▶ **TASK TO COMPLETE**
When a line of the listing below has the string "awscredentials" in it, copy that line.

▶ **PROVIDED MATERIAL**
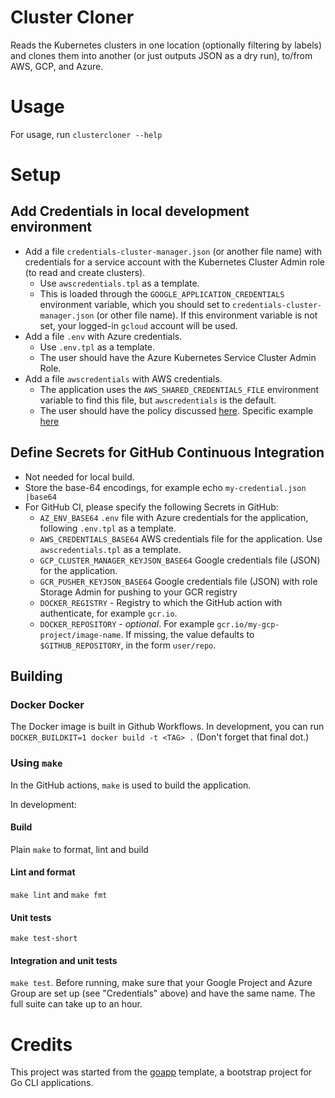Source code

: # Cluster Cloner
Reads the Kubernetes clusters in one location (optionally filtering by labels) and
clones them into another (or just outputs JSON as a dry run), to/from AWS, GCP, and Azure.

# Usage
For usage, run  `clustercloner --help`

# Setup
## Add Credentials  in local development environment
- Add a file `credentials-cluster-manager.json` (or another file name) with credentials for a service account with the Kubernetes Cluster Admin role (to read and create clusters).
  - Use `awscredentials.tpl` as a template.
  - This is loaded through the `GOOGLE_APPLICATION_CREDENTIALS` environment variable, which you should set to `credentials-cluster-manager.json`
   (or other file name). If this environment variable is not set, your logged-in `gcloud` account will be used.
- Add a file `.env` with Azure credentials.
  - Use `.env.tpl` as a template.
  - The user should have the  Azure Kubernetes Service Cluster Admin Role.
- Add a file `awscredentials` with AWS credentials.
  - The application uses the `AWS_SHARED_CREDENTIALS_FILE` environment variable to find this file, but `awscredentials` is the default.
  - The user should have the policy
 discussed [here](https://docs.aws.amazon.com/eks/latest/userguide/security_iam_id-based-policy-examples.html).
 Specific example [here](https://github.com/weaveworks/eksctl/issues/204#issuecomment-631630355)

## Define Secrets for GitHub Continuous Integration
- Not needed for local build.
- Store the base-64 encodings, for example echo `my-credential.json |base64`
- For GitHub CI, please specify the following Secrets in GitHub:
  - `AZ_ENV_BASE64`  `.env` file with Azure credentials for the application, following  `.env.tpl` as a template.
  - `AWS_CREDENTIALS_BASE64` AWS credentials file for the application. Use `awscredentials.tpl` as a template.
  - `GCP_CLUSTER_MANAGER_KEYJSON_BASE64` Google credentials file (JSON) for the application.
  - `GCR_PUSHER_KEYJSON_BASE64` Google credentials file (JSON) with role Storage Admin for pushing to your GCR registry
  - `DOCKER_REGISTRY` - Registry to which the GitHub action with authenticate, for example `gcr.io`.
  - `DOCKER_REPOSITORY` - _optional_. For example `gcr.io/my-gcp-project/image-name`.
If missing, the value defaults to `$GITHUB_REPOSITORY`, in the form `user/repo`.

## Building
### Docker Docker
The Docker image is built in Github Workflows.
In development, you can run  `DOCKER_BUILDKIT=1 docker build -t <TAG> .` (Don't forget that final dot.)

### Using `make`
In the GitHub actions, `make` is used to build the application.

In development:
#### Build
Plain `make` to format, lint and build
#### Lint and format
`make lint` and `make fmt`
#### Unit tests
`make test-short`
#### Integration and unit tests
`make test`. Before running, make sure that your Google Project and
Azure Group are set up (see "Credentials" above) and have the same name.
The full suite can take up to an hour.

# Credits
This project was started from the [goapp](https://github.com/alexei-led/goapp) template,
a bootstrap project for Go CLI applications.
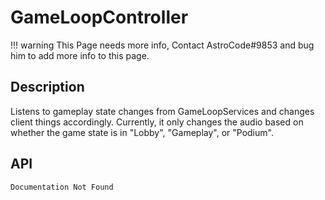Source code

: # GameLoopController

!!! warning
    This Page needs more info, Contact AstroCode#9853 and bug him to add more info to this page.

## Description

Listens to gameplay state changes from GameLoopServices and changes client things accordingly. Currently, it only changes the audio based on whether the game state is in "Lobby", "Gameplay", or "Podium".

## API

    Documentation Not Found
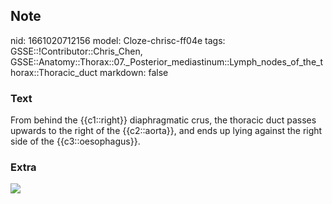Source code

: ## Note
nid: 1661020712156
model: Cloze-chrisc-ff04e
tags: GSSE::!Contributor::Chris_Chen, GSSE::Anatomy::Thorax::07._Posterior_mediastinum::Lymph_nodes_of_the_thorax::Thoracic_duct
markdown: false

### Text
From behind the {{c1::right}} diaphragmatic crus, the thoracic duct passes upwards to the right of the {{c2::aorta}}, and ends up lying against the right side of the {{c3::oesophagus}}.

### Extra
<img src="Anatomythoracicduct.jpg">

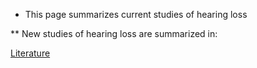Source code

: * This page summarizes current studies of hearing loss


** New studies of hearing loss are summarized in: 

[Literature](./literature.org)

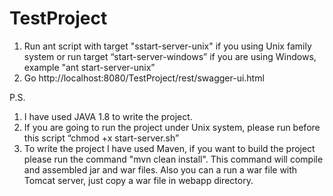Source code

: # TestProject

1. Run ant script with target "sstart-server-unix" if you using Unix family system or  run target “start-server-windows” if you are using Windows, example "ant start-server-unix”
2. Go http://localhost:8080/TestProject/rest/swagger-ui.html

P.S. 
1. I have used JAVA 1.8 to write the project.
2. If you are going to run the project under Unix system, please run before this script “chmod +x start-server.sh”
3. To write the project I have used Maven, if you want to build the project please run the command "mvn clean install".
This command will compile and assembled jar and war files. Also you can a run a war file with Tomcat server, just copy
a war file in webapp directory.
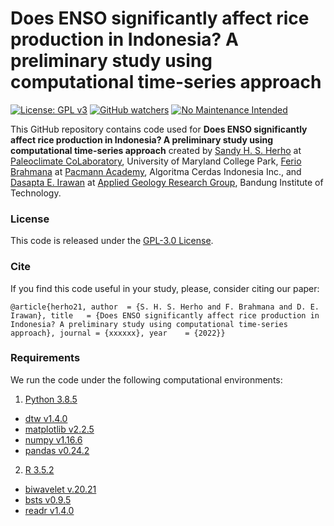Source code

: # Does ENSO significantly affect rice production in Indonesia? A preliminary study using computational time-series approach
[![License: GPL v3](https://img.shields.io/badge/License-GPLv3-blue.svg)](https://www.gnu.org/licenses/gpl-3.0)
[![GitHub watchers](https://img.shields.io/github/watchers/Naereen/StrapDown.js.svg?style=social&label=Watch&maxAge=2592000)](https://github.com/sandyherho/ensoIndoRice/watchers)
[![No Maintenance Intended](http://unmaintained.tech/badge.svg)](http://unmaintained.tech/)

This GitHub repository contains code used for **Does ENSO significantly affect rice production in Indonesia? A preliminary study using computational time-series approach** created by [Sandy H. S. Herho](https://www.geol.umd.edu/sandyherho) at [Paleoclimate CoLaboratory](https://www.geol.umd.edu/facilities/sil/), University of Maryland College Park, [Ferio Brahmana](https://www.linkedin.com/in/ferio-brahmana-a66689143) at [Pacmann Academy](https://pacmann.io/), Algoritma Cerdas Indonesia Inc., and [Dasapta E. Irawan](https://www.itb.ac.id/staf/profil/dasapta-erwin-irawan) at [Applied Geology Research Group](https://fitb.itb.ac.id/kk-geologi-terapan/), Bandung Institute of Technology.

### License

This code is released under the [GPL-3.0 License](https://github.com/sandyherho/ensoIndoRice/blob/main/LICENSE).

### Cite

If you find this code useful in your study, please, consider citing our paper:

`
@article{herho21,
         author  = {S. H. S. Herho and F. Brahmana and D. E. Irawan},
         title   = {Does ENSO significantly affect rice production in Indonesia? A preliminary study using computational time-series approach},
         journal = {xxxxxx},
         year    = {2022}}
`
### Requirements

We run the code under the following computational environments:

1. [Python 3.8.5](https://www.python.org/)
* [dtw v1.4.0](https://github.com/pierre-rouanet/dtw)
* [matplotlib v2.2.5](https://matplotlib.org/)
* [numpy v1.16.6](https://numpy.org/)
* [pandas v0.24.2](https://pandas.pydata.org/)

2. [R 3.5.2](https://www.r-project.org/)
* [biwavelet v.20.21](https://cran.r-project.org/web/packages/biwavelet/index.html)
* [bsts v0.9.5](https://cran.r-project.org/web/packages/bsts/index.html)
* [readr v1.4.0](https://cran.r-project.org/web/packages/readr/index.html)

▶ **SOLUTION FOR THIS TASK**
  - Use `awscredentials.tpl` as a template.
- Add a file `awscredentials` with AWS credentials.
  - The application uses the `AWS_SHARED_CREDENTIALS_FILE` environment variable to find this file, but `awscredentials` is the default.
  - `AWS_CREDENTIALS_BASE64` AWS credentials file for the application. Use `awscredentials.tpl` as a template.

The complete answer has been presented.